[WHAT YOU NEED TO DO] The response should repeat word for word every line below from the one with "单个实例下只读实例个数不能超过 8 个" to the one with "Golang以外の言語を使うようになったら別のリポジトリを作ります。", inclusive, and nothing else; leave pictures out.

[RECORDS PROVIDED]

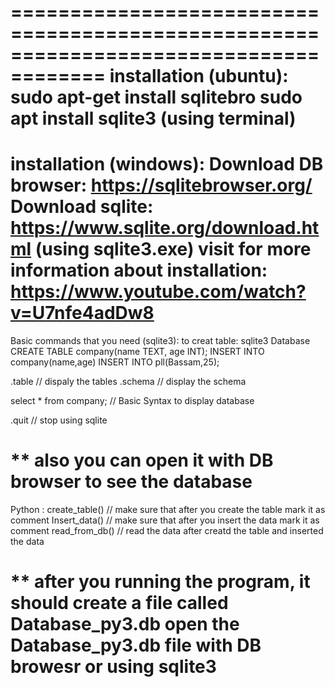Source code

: 
======================================================================================
installation (ubuntu):
sudo apt-get install sqlitebro
sudo apt install sqlite3 (using terminal)
======================================================================================
installation (windows):
Download DB browser: https://sqlitebrowser.org/
Download sqlite: https://www.sqlite.org/download.html (using sqlite3.exe) 
visit for more information about installation: https://www.youtube.com/watch?v=U7nfe4adDw8 
======================================================================================
Basic commands that you need (sqlite3): 
to creat table: sqlite3 Database
		CREATE TABLE company(name TEXT, age INT);
		INSERT INTO company(name,age)
		INSERT INTO pll(Bassam,25);
		
.table  // dispaly the tables 
.schema // display the schema 

select * from company; // Basic Syntax to display database 

.quit // stop using sqlite 

** also you can open it with DB browser to see the database 
====================================================================================
Python : 
create_table() // make sure that after you create the table mark it as comment 
Insert_data()  // make sure that after you insert the data  mark it as comment 
read_from_db() // read the data after creatd the table and inserted the data

** after you running the program, it should create a file called Database_py3.db 
   open the Database_py3.db file with DB browesr or using sqlite3
====================================================================================





		
   

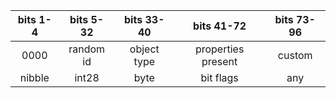 
|bits 1-4|bits 5-32|bits 33-40|bits 41-72|bits 73-96|
|:---:|:---:|:---:|:---:|:---:|
|0000|random id|object type|properties present|custom|
|nibble|int28|byte|bit flags|any|
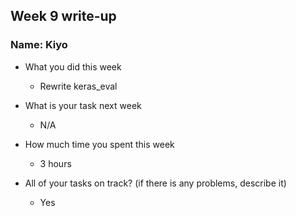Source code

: ## Week 9 write-up

### Name: Kiyo

- What you did this week

    - Rewrite keras_eval

- What is your task next week

  - N/A

- How much time you spent this week

  - 3 hours

- All of your tasks on track? (if there is any problems, describe it)
  - Yes

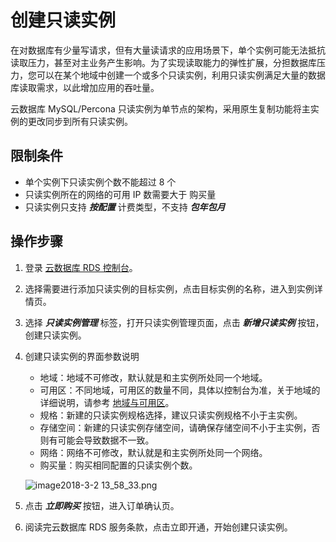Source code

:# 创建只读实例
在对数据库有少量写请求，但有大量读请求的应用场景下，单个实例可能无法抵抗读取压力，甚至对主业务产生影响。为了实现读取能力的弹性扩展，分担数据库压力，您可以在某个地域中创建一个或多个只读实例，利用只读实例满足大量的数据库读取需求，以此增加应用的吞吐量。

云数据库 MySQL/Percona 只读实例为单节点的架构，采用原生复制功能将主实例的更改同步到所有只读实例。

## 限制条件
* 单个实例下只读实例个数不能超过 8 个
* 只读实例所在的网络的可用 IP 数需要大于 购买量
* 只读实例只支持 ***按配置*** 计费类型，不支持 ***包年包月***

## 操作步骤
1. 登录 [云数据库 RDS 控制台](https://rds-console.jdcloud.com/database)。
2. 选择需要进行添加只读实例的目标实例，点击目标实例的名称，进入到实例详情页。
3. 选择 ***只读实例管理*** 标签，打开只读实例管理页面，点击 ***新增只读实例*** 按钮，创建只读实例。
4. 创建只读实例的界面参数说明
    * 地域：地域不可修改，默认就是和主实例所处同一个地域。
    * 可用区：不同地域，可用区的数量不同，具体以控制台为准，关于地域的详细说明，请参考 [地域与可用区](https://www.jdcloud.com/help/detail/1844/isCatalog/1)。
    * 规格：新建的只读实例规格选择，建议只读实例规格不小于主实例。
    * 存储空间：新建的只读实例存储空间，请确保存储空间不小于主实例，否则有可能会导致数据不一致。
    * 网络：网络不可修改，默认就是和主实例所处同一个网络。
    * 购买量：购买相同配置的只读实例个数。
    
    ![image2018-3-2 13_58_33.png](https://img1.jcloudcs.com/cms/e13a1926-043c-49e1-a94c-c27f1491f3bc20180302140739.png)

5. 点击 ***立即购买*** 按钮，进入订单确认页。
6. 阅读完云数据库 RDS 服务条款，点击立即开通，开始创建只读实例。
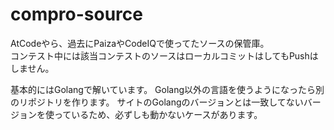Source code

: # compro-source

AtCodeやら、過去にPaizaやCodeIQで使ってたソースの保管庫。  
コンテスト中には該当コンテストのソースはローカルコミットはしてもPushはしません。

基本的にはGolangで解いています。
Golang以外の言語を使うようになったら別のリポジトリを作ります。
サイトのGolangのバージョンとは一致してないバージョンを使っているため、必ずしも動かないケースがあります。
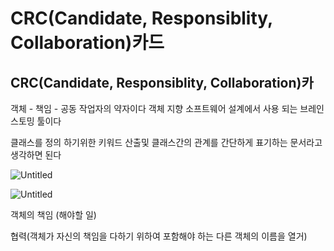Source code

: # CRC(Candidate, Responsiblity, Collaboration)카드

## CRC(Candidate, Responsiblity, Collaboration)카

객체 - 책임 - 공동 작업자의 약자이다 객체 지향 소프트웨어 설계에서 사용 되는 브레인 스토밍 툴이다

클래스를 정의 하기위한 키워드 산출및 클래스간의 관계를 간단하게 표기하는 문서라고 생각하면 된다

![Untitled](CRC(Candidate,%20Responsiblity,%20Collaboration)%E1%84%8F%E1%85%A1%E1%84%83%E1%85%B3%200972edfc34b2494a96823dc2dc4315da/Untitled.png)

![Untitled](CRC(Candidate,%20Responsiblity,%20Collaboration)%E1%84%8F%E1%85%A1%E1%84%83%E1%85%B3%200972edfc34b2494a96823dc2dc4315da/Untitled%201.png)

객체의 책임 (해야할 일)

협력(객체가 자신의 책임을 다하기 위하여 포함해야 하는 다른 객체의 이름을 열거)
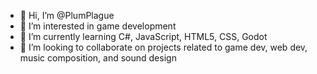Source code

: - 👋 Hi, I’m @PlumPlague
- 👀 I’m interested in game development  
- 🌱 I’m currently learning C#, JavaScript, HTML5, CSS, Godot
- 💞️ I’m looking to collaborate on projects related to game dev, web dev, music composition, and sound design

<!--- 📫 How to reach me ...
- 😄 Pronouns: ...
- ⚡ Fun fact: ...

<!---
PlumPlague/PlumPlague is a ✨ special ✨ repository because its `README.md` (this file) appears on your GitHub profile.
You can click the Preview link to take a look at your changes.
--->
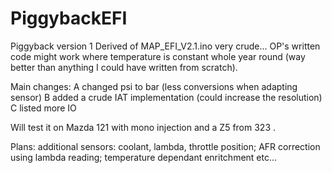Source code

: # PiggybackEFI
Piggyback version 1
Derived of MAP_EFI_V2.1.ino very crude... 
OP's written code might work where temperature is constant whole year round (way better than anything I could have written from scratch).


Main changes:
A changed psi to bar (less conversions when adapting sensor)
B added a crude IAT implementation (could increase the resolution)
C listed more IO


Will test it on Mazda 121 with mono injection and a Z5 from 323 .

Plans:  additional sensors: coolant, lambda, throttle position; AFR correction using lambda reading; temperature dependant enritchment etc...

[RESPONSE TO THE TASK]
* 单个实例下只读实例个数不能超过 8 个
* 只读实例所在的网络的可用 IP 数需要大于 购买量
* 只读实例只支持 ***按配置*** 计费类型，不支持 ***包年包月***

## 操作步骤
1. 登录 [云数据库 RDS 控制台](https://rds-console.jdcloud.com/database)。
2. 选择需要进行添加只读实例的目标实例，点击目标实例的名称，进入到实例详情页。
3. 选择 ***只读实例管理*** 标签，打开只读实例管理页面，点击 ***新增只读实例*** 按钮，创建只读实例。
4. 创建只读实例的界面参数说明
    * 地域：地域不可修改，默认就是和主实例所处同一个地域。
    * 可用区：不同地域，可用区的数量不同，具体以控制台为准，关于地域的详细说明，请参考 [地域与可用区](https://www.jdcloud.com/help/detail/1844/isCatalog/1)。
    * 规格：新建的只读实例规格选择，建议只读实例规格不小于主实例。
    * 存储空间：新建的只读实例存储空间，请确保存储空间不小于主实例，否则有可能会导致数据不一致。
    * 网络：网络不可修改，默认就是和主实例所处同一个网络。
    * 购买量：购买相同配置的只读实例个数。
    
    ![image2018-3-2 13_58_33.png](https://img1.jcloudcs.com/cms/e13a1926-043c-49e1-a94c-c27f1491f3bc20180302140739.png)

5. 点击 ***立即购买*** 按钮，进入订单确认页。
6. 阅读完云数据库 RDS 服务条款，点击立即开通，开始创建只读实例。
Source code

: # compro-source

AtCodeやら、過去にPaizaやCodeIQで使ってたソースの保管庫。  
コンテスト中には該当コンテストのソースはローカルコミットはしてもPushはしません。

基本的にはGolangで解いています。
Golang以外の言語を使うようになったら別のリポジトリを作ります。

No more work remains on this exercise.